I have work with fibroblast and Hella cell lines. washing them with 1X PBS solution with decreasing concentration of DMSO , PEG4000 and increasing concentration of media finally centrifuging it at 3000 RPM for 1-2 Min on 4 degree C. The process continue till 3-4 cylcle wih 2 cycle of added DMSO at very low concentration and 1-2 wash without DMSO and 1X PBS only. This will help your cell to protect from osmotic shock
Dear Aref, freezing cells in 10% DMSO in full media or serum is standard practice. The cells can be stored in liquid nitrogen for many years.
The breast cancer cells are adherent so when you thaw up the cells, transfer the contents of the ampule to fresh media (1 ml of cells to 12-15 ml of media) and transfer to a flask. Allow the cells adhere overnight and change the medium the following day.

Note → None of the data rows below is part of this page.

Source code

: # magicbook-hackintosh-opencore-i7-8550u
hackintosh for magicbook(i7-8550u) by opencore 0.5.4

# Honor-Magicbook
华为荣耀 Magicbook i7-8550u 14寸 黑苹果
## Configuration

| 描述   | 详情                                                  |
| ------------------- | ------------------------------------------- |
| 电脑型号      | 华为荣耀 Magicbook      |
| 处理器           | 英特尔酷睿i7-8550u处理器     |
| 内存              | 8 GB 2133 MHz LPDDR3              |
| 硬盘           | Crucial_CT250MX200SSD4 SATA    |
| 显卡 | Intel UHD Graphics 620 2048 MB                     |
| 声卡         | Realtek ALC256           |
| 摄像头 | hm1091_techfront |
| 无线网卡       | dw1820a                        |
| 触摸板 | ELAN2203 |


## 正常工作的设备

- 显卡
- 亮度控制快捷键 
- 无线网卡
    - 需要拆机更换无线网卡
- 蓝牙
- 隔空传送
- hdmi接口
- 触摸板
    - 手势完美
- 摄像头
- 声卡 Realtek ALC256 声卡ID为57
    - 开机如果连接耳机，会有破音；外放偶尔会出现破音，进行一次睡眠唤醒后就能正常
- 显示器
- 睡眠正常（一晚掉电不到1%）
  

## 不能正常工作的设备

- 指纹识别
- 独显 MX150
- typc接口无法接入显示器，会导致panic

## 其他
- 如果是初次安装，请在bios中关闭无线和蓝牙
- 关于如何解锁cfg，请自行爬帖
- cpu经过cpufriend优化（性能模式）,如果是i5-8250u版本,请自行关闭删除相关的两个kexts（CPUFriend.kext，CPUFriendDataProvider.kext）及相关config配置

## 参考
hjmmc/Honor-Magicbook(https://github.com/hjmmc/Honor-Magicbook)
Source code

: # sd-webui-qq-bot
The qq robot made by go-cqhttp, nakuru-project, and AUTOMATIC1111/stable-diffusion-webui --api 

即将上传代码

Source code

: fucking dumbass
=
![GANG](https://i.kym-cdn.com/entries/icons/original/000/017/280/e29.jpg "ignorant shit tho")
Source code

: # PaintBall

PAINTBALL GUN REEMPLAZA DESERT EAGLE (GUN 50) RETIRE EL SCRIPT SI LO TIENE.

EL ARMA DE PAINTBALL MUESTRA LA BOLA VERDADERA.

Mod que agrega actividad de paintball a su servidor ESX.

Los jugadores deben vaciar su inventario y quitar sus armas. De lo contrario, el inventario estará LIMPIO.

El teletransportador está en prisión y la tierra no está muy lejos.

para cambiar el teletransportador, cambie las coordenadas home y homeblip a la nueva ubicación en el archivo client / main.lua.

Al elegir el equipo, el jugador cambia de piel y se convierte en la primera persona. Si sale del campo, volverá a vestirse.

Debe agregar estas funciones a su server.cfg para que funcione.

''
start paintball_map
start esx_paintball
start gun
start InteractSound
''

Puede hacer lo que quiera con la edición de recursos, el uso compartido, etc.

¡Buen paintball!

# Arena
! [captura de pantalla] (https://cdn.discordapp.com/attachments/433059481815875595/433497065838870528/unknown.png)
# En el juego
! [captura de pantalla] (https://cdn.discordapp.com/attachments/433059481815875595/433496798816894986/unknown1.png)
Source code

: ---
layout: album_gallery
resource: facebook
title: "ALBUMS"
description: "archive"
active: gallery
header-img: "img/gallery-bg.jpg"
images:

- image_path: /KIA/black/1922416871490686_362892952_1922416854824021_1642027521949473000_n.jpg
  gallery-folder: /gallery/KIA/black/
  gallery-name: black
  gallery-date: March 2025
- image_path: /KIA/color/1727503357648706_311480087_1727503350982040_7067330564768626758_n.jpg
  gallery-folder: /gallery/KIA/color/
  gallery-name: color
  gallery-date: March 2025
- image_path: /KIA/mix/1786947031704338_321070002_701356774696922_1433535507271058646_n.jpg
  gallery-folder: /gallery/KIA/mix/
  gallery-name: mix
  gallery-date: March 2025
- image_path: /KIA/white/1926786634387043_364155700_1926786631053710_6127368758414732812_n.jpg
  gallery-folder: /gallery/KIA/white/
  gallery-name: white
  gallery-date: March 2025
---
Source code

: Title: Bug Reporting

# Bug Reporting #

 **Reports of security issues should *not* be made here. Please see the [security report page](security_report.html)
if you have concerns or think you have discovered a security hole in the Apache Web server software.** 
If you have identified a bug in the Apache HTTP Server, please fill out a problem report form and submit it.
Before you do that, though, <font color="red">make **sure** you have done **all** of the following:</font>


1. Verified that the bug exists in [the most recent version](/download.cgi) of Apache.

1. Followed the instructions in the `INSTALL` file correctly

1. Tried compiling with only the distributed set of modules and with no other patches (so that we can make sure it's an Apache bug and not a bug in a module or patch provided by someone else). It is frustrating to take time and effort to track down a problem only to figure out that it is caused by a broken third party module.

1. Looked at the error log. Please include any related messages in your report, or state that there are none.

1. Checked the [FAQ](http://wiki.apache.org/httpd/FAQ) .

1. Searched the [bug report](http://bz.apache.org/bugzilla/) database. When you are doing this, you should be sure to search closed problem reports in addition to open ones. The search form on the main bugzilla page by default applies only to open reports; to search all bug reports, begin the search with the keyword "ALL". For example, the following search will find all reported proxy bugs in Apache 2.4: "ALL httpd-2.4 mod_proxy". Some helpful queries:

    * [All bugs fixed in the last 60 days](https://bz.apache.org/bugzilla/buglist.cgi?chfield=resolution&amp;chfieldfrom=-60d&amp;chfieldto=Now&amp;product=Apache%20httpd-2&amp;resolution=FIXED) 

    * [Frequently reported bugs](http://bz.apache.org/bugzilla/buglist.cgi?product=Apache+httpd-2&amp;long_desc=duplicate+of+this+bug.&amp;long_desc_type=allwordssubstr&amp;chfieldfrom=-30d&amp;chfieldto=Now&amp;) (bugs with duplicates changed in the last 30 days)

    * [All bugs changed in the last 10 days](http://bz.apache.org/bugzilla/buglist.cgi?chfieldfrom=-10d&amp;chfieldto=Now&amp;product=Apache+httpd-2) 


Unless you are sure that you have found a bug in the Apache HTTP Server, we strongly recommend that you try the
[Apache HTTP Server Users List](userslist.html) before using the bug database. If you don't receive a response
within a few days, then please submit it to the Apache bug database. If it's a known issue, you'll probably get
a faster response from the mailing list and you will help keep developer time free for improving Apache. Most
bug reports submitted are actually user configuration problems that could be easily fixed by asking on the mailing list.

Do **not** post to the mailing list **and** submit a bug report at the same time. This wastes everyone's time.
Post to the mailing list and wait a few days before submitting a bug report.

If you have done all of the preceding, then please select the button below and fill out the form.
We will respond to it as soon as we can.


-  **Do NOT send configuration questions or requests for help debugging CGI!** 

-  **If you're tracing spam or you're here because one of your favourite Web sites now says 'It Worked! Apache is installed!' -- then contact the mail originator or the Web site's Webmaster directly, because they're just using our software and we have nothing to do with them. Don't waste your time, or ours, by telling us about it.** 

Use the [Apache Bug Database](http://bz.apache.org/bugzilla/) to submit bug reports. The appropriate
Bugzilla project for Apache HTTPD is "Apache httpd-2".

The cells will be absolutely fine. Good luck with your studies.
Two things you can do to remove DMSO from freeze cells.
1. Thaw cells as soon as possible at 37 degree water bath and add sufficient quantity of complete culture media in which it grows, centrifige it at 1000rpm for 1-2 min and seed them in fresh culture dish. after attachment in the culture dish you can change the media one more time.
2. Or if it is a fast attached cell line (As like Sf29) , then you can do one thing after fast thawing transfer the whole content to a culture dish containing sufficient quantity of fresh media, allow the cells to attach to the bottom (normally takes 30 mins). then discard the media containing DMSO and fill it with fresh media. Again after 30-45 mins you can change the media so as to further minimize the DMSO effect.
I usually thaw frozen primary cells quickly in 37C waterbath, and invert the content of the vial into 10 ml of cell culture medium prepared in 15ml Falcon tube, ad spin the regular way (1200rpm). Counting cells before and after centrifugation showed similar number.